▸ **Task goal**
For every line in the records below that holds "using", make a copy.

▸ **Data shown**
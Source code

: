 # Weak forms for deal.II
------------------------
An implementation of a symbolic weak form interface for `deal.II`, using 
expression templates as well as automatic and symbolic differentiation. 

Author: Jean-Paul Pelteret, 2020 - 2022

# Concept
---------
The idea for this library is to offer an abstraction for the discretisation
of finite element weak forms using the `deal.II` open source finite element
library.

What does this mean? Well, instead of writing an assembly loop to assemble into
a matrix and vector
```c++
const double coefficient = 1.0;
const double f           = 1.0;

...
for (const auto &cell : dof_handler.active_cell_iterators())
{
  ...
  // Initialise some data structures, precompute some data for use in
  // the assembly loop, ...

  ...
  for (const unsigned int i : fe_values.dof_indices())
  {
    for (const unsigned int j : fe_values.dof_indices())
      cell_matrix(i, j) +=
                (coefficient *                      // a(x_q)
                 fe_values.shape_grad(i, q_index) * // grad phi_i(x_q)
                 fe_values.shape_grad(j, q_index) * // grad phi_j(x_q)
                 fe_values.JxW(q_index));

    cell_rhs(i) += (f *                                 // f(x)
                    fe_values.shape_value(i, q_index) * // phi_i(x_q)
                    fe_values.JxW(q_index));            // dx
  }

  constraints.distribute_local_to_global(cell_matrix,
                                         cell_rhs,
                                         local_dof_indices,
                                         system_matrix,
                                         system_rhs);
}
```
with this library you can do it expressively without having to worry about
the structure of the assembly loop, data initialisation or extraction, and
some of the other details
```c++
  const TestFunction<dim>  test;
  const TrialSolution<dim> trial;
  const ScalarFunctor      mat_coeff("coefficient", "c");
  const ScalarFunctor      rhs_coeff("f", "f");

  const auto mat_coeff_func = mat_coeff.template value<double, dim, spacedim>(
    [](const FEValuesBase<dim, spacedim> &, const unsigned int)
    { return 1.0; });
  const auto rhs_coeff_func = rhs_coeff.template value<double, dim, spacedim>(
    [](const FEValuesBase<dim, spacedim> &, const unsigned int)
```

▸ **Completed task**
An implementation of a symbolic weak form interface for `deal.II`, using 
of finite element weak forms using the `deal.II` open source finite element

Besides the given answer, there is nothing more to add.